Dalam perkaranya, politikus PDIP itu diduga kuat telah dijanjikan fee dari pemilik PT Cahaya Sakti Argo (CSA) Chandry Suanda alias Afung. Fee tersebut diperuntukan untuk mengurus proses izin impor bawang putih. Adapun fee yang dijanjikan yakni sekitar Rp1.700 hingga Rp1.800 dari setiap kilogram bawang putih yang diimpor.
KPK menduga, uang tersebut diberikan agar proses perizinan impor bawang putih tahun 2019 sebanyak 20.000 ton dapat terealisasi. Untuk mengurus kuota tersebut, muncul angka sebesar Rp3,6 miliar.
Namun, Afung tidak dapat membayar nilai kesepakatan tersebut secara tunai lantaran beberapa perusahaan yang ingin membeli kuota impornya belum memberikan uang. Lantas, Afung meminjam uang Zulfikar.
Kemudian, Zulfikar meminjamkan uang kepada Afung dengan syarat terdapat bunga pinjaman yang dibayar jika impor terealisasi dengan nilai sebesar Rp100 juta per bulan. Tak hanya itu, Zulfikar juga mendapat jatah dari setiap kilogram bawang putih yakni sebesar Rp50.
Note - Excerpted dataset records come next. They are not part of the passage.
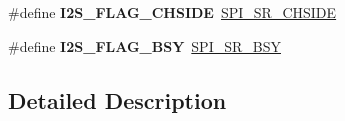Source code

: \begin{DoxyCompactItemize}
\item 
\#define {\bfseries I2\+S\+\_\+\+F\+L\+A\+G\+\_\+\+C\+H\+S\+I\+DE}~\hyperlink{group___peripheral___registers___bits___definition_ga81bd052f0b2e819ddd6bb16c2292a2de}{S\+P\+I\+\_\+\+S\+R\+\_\+\+C\+H\+S\+I\+DE}\hypertarget{group___i2_s___flags___definition_gaf0d629fd522a15aff188236d3254b2ad}{}\label{group___i2_s___flags___definition_gaf0d629fd522a15aff188236d3254b2ad}

\item 
\#define {\bfseries I2\+S\+\_\+\+F\+L\+A\+G\+\_\+\+B\+SY}~\hyperlink{group___peripheral___registers___bits___definition_gaa3498df67729ae048dc5f315ef7c16bf}{S\+P\+I\+\_\+\+S\+R\+\_\+\+B\+SY}\hypertarget{group___i2_s___flags___definition_gac22af2422186105d08a83a7614b54f03}{}\label{group___i2_s___flags___definition_gac22af2422186105d08a83a7614b54f03}

\end{DoxyCompactItemize}


\subsection{Detailed Description}
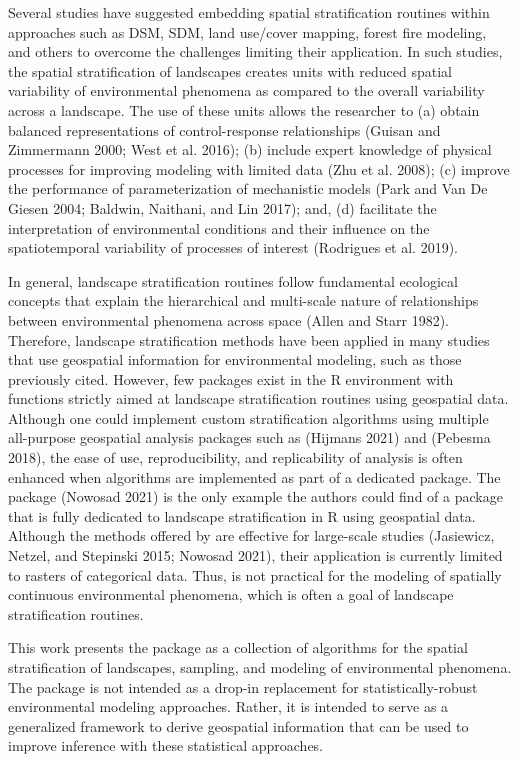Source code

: Several studies have suggested embedding spatial stratification routines within
approaches such as DSM, SDM, land use/cover mapping, forest fire modeling, and
others to overcome the challenges limiting their application. In such studies,
the spatial stratification of landscapes creates units with reduced spatial
variability of environmental phenomena as compared to the overall variability
across a landscape. The use of these units allows the researcher to (a) obtain
balanced representations of control-response relationships (Guisan and Zimmermann 2000; West et al. 2016); (b) include expert knowledge of physical processes for improving
modeling with limited data (Zhu et al. 2008); (c) improve the performance of
parameterization of mechanistic models (Park and Van De Giesen 2004; Baldwin, Naithani, and Lin 2017); and, (d)
facilitate the interpretation of environmental conditions and their influence on
the spatiotemporal variability of processes of interest (Rodrigues et al. 2019).

In general, landscape stratification routines follow fundamental ecological
concepts that explain the hierarchical and multi-scale nature of relationships
between environmental phenomena across space (Allen and Starr 1982). Therefore, landscape
stratification methods have been applied in many studies that use geospatial
information for environmental modeling, such as those previously cited. However,
few packages exist in the R environment with functions strictly aimed at
landscape stratification routines using geospatial data. Although one could
implement custom stratification algorithms using multiple all-purpose geospatial
analysis packages such as  (Hijmans 2021) and 
(Pebesma 2018), the ease of use, reproducibility, and replicability of analysis
is often enhanced when algorithms are implemented as part of a dedicated
package. The  package (Nowosad 2021) is the only example the
authors could find of a package that is fully dedicated to landscape
stratification in R using geospatial data. Although the methods offered by
 are effective for large-scale studies (Jasiewicz, Netzel, and Stepinski 2015; Nowosad 2021), their application is currently limited to rasters of categorical
data. Thus,  is not practical for the modeling of spatially
continuous environmental phenomena, which is often a goal of landscape
stratification routines.

This work presents the  package as a collection of algorithms
for the spatial stratification of landscapes, sampling, and modeling of
environmental phenomena. The  package is not intended as a drop-in
replacement for statistically-robust environmental modeling approaches. Rather,
it is intended to serve as a generalized framework to derive geospatial
information that can be used to improve inference with these statistical
approaches.

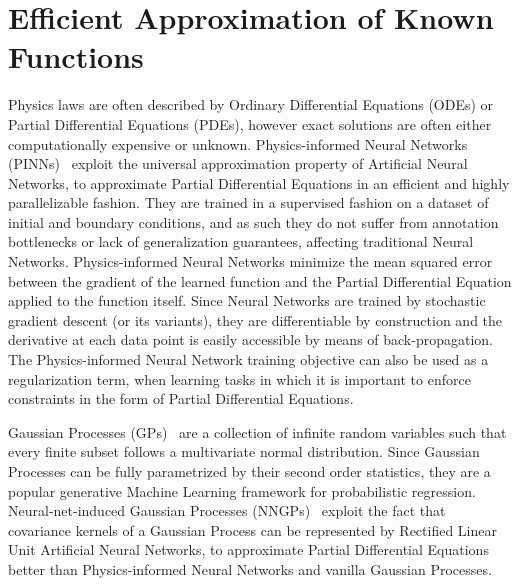 \section{Efficient Approximation of Known Functions} Physics laws are often described by Ordinary Differential Equations (ODEs) or Partial Differential Equations (PDEs), however exact solutions are often either computationally expensive or unknown.
%
Physics-informed Neural Networks (PINNs)~\cite{raissi2019physics} exploit the universal approximation property of Artificial Neural Networks, to approximate Partial Differential Equations in an efficient and highly parallelizable fashion. They are trained in a supervised fashion on a dataset of initial and boundary conditions, and as such they do not suffer from annotation bottlenecks or lack of generalization guarantees, affecting traditional Neural Networks.
Physics-informed Neural Networks minimize the mean squared error between the gradient of the learned function and the Partial Differential Equation applied to the function itself.
Since Neural Networks are trained by stochastic gradient descent (or its variants), they are differentiable by construction and the derivative at each data point is easily accessible by means of back-propagation.
The Physics-informed Neural Network training objective can also be used as a regularization term, when learning tasks in which it is important to enforce constraints in the form of Partial Differential Equations.

%
Gaussian Processes (GPs)~\cite{mackay1998introduction} are a collection of infinite random variables such that every finite subset follows a multivariate normal distribution. Since Gaussian Processes can be fully parametrized by their second order statistics, they are a popular generative Machine Learning framework for probabilistic regression.
Neural-net-induced Gaussian Processes (NNGPs)~\cite{pang2019neural} exploit the fact that covariance kernels of a Gaussian Process can be represented by Rectified Linear Unit Artificial Neural Networks, to approximate Partial Differential Equations better than Physics-informed Neural Networks and vanilla Gaussian Processes.

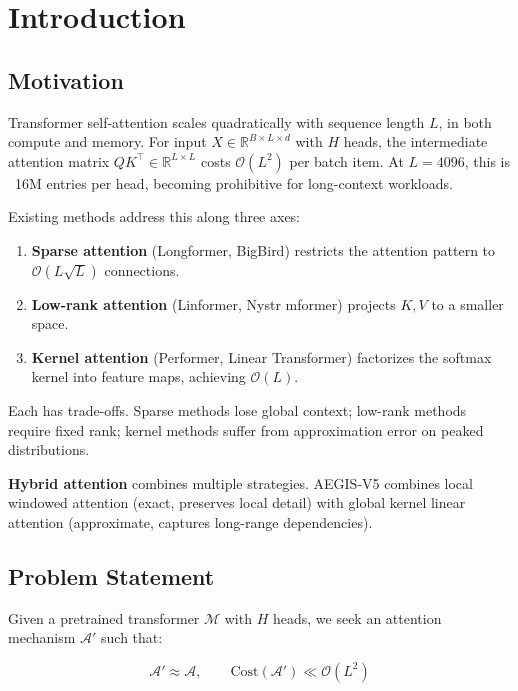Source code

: \section{Introduction}

\subsection{Motivation}

Transformer self-attention scales quadratically with sequence length $L$, 
in both compute and memory. For input $X \in \mathbb{R}^{B \times L \times d}$ 
with $H$ heads, the intermediate attention matrix $Q K^\top \in \mathbb{R}^{L \times L}$ 
costs $\mathcal{O}(L^2)$ per batch item. At $L = 4096$, this is ~16M 
entries per head, becoming prohibitive for long-context workloads.

Existing methods address this along three axes:

\begin{enumerate}
\item \textbf{Sparse attention} (Longformer, BigBird) restricts the attention
  pattern to $\mathcal{O}(L \sqrt{L})$ connections.
\item \textbf{Low-rank attention} (Linformer, Nystr mformer) projects $K, V$ to a
  smaller space.
\item \textbf{Kernel attention} (Performer, Linear Transformer) factorizes the
  softmax kernel into feature maps, achieving $\mathcal{O}(L)$.

\end{enumerate}
Each has trade-offs. Sparse methods lose global context; low-rank methods 
require fixed rank; kernel methods suffer from approximation error on 
peaked distributions.

\textbf{Hybrid attention} combines multiple strategies. AEGIS-V5 combines local 
windowed attention (exact, preserves local detail) with global kernel 
linear attention (approximate, captures long-range dependencies).

\subsection{Problem Statement}

Given a pretrained transformer $\mathcal{M}$ with $H$ heads, we seek an 
attention mechanism $\mathcal{A}'$ such that:

\begin{equation}
\mathcal{A}' \approx \mathcal{A}, \qquad
\text{Cost}(\mathcal{A}') \ll \mathcal{O}(L^2)
\end{equation}

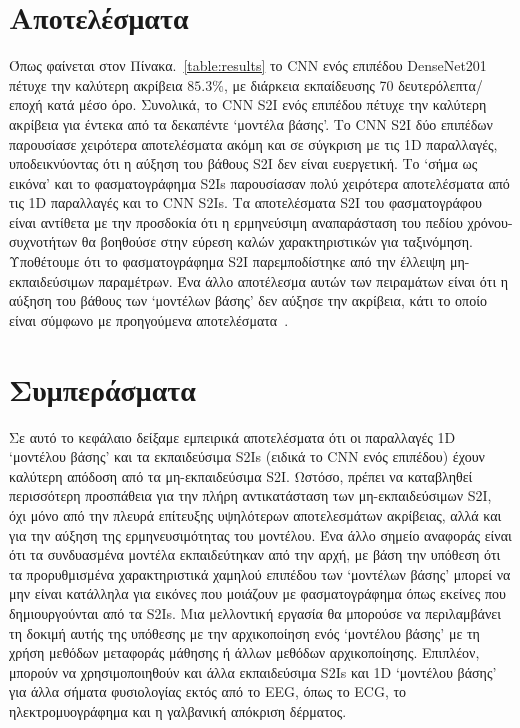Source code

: \section{Αποτελέσματα}
Όπως φαίνεται στον Πίνακα.~\ref{table:results} το CNN ενός επιπέδου DenseNet201 πέτυχε την καλύτερη ακρίβεια $85.3\%$, με διάρκεια εκπαίδευσης 70 δευτερόλεπτα/εποχή κατά μέσο όρο.
Συνολικά, το CNN S2I ενός επιπέδου πέτυχε την καλύτερη ακρίβεια για έντεκα από τα δεκαπέντε `μοντέλα βάσης'.
Το CNN S2I δύο επιπέδων παρουσίασε χειρότερα αποτελέσματα ακόμη και σε σύγκριση με τις 1D παραλλαγές, υποδεικνύοντας ότι η αύξηση του βάθους S2I δεν είναι ευεργετική.
Το `σήμα ως εικόνα' και το φασματογράφημα S2Is παρουσίασαν πολύ χειρότερα αποτελέσματα από τις 1D παραλλαγές και το CNN S2Is.
Τα αποτελέσματα S2I του φασματογράφου είναι αντίθετα με την προσδοκία ότι η ερμηνεύσιμη αναπαράσταση του πεδίου χρόνου-συχνοτήτων θα βοηθούσε στην εύρεση καλών χαρακτηριστικών για ταξινόμηση.
Υποθέτουμε ότι το φασματογράφημα S2I παρεμποδίστηκε από την έλλειψη μη-εκπαιδεύσιμων παραμέτρων.
Ένα άλλο αποτέλεσμα αυτών των πειραμάτων είναι ότι η αύξηση του βάθους των `μοντέλων βάσης' δεν αύξησε την ακρίβεια, κάτι το οποίο είναι σύμφωνο με προηγούμενα αποτελέσματα~\cite{schirrmeister2017deep}.

\section{Συμπεράσματα}
Σε αυτό το κεφάλαιο δείξαμε εμπειρικά αποτελέσματα ότι οι παραλλαγές 1D `μοντέλου βάσης' και τα εκπαιδεύσιμα S2Is (ειδικά το CNN ενός επιπέδου) έχουν καλύτερη απόδοση από τα μη-εκπαιδεύσιμα S2I.
Ωστόσο, πρέπει να καταβληθεί περισσότερη προσπάθεια για την πλήρη αντικατάσταση των μη-εκπαιδεύσιμων S2I, όχι μόνο από την πλευρά επίτευξης υψηλότερων αποτελεσμάτων ακρίβειας, αλλά και για την αύξηση της ερμηνευσιμότητας του μοντέλου.
Ένα άλλο σημείο αναφοράς είναι ότι τα συνδυασμένα μοντέλα εκπαιδεύτηκαν από την αρχή, με βάση την υπόθεση ότι τα προρυθμισμένα χαρακτηριστικά χαμηλού επιπέδου των `μοντέλων βάσης' μπορεί να μην είναι κατάλληλα για εικόνες που μοιάζουν με φασματογράφημα όπως εκείνες που δημιουργούνται από τα S2Is.
Μια μελλοντική εργασία θα μπορούσε να περιλαμβάνει τη δοκιμή αυτής της υπόθεσης με την αρχικοποίηση ενός `μοντέλου βάσης' με τη χρήση μεθόδων μεταφοράς μάθησης ή άλλων μεθόδων αρχικοποίησης.
Επιπλέον, μπορούν να χρησιμοποιηθούν και άλλα εκπαιδεύσιμα S2Is και 1D `μοντέλου βάσης' για άλλα σήματα φυσιολογίας εκτός από το EEG, όπως το ECG, το ηλεκτρομυογράφημα και η γαλβανική απόκριση δέρματος.

\clearpage


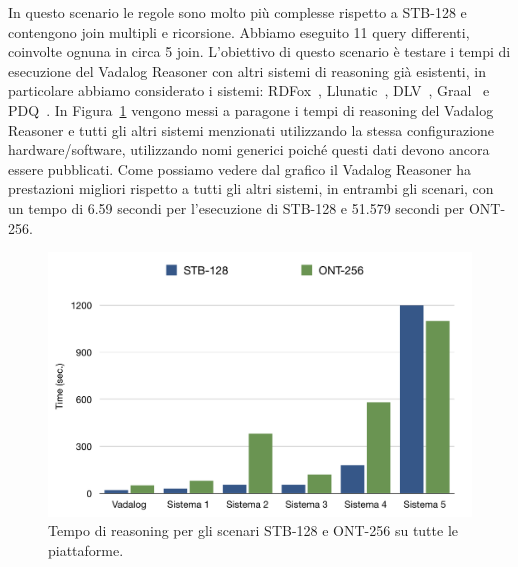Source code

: In questo scenario le regole sono molto più complesse rispetto a STB-128 e contengono join multipli e ricorsione. Abbiamo eseguito 11 query differenti, coinvolte ognuna in circa 5 join. \newline
L'obiettivo di questo scenario è testare i tempi di esecuzione del Vadalog Reasoner con altri sistemi di reasoning già esistenti, in particolare abbiamo considerato i sistemi: RDFox~\cite{motik2014parallel}, Llunatic~\cite{geerts2014s}, DLV~\cite{leone2006dlv}, Graal~\cite{baget2015graal} e PDQ~\cite{benedikt2015querying}. \newline
In Figura~\ref{fig:ibenchgrafico} vengono messi a paragone i tempi di reasoning del Vadalog Reasoner e tutti gli altri sistemi menzionati utilizzando la stessa configurazione hardware/software, utilizzando nomi generici poiché questi dati devono ancora essere pubblicati. \newline
Come possiamo vedere dal grafico il Vadalog Reasoner ha prestazioni migliori rispetto a tutti gli altri sistemi, in entrambi gli scenari, con un tempo di 6.59 secondi per l'esecuzione di STB-128 e 51.579 secondi per ONT-256.
\begin{figure}[h]
	\centering
	\includegraphics[width=0.8\linewidth]{figure/ibenchgrafico}
	\caption{Tempo di reasoning per gli scenari STB-128 e ONT-256 su tutte le piattaforme.}
	\label{fig:ibenchgrafico}
\end{figure}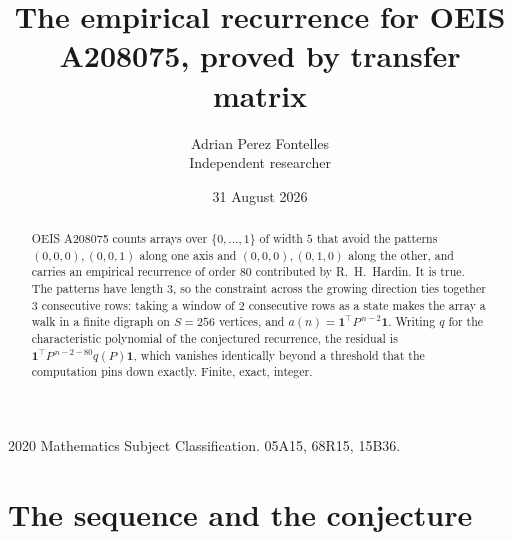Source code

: \documentclass[11pt,a4paper]{article}
\title{The empirical recurrence for OEIS A208075, proved by transfer matrix}
\author{Adrian Perez Fontelles\\ \small Independent researcher}
\date{31 August 2026}
\theoremstyle{plain}
\theoremstyle{definition}
\begin{document}
\maketitle

\begin{abstract}
OEIS A208075 counts arrays over $\{0,\dots,1\}$ of width $5$ that avoid the patterns
$(0,0,0), (0,0,1)$ along one axis and $(0,0,0), (0,1,0)$ along the other, and carries an empirical recurrence of
order $80$ contributed by R.~H.~Hardin. It is true. The patterns have length $3$, so
the constraint across the growing direction ties together $3$ consecutive rows: taking a
window of $2$ consecutive rows as a state makes the array a walk in a finite digraph
on $S=256$ vertices, and $a(n)=\mathbf{1}^{\!\top}P^{\,n-2}\mathbf{1}$. Writing $q$
for the characteristic polynomial of the conjectured recurrence, the residual is
$\mathbf{1}^{\!\top}P^{\,n-2-80}q(P)\mathbf{1}$, which vanishes identically
beyond a threshold that the computation pins down exactly. Finite, exact, integer.
\end{abstract}

\noindent\small 2020 Mathematics Subject Classification. 05A15, 68R15, 15B36.\normalsize

\section{The sequence and the conjecture}
\end{document}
Zulfikar pun merealisasikan pinjaman tersebut dengan nilai sebesar Rp2,1 miliar. Uang itu dikirimkan ke rekening Doddy. Kemudian, Doddy mengirimkan uang sebesar Rp2 miliar ke rekening money changer milik I Nyoman.
KP menduga, uang itu digunakan untuk mengurus Surat Persetujuan Izin (SPI) di Kementrian Perdagangan. Setidaknya, uang untuk mengurus izin tersebut sebesar Rp2 miliar. Disisinyalir uang itu digunakan untuk mengunci kuota impor yang diurus atau istilah lainnya lock kuota. Sementara, sisanya sebesar Rp100 juta akan digunakan Doddy untuk mengurus administrasi perizinan.
Atas perbuatannya, I Nyoman disangkakan melanggar Pasal 12 huruf a atau Pasal 12 huruf b atau Pasal 11 Undang-Undang Nomor 31 Tahun 1999 tentang Pemberantasan Tindak Pidana Korupsi sebagaimana telah diubah dengan Undang-Undang Nomor 20 Tahun 2001 juncto Pasal 55 ayat (1) ke-1 KUHP.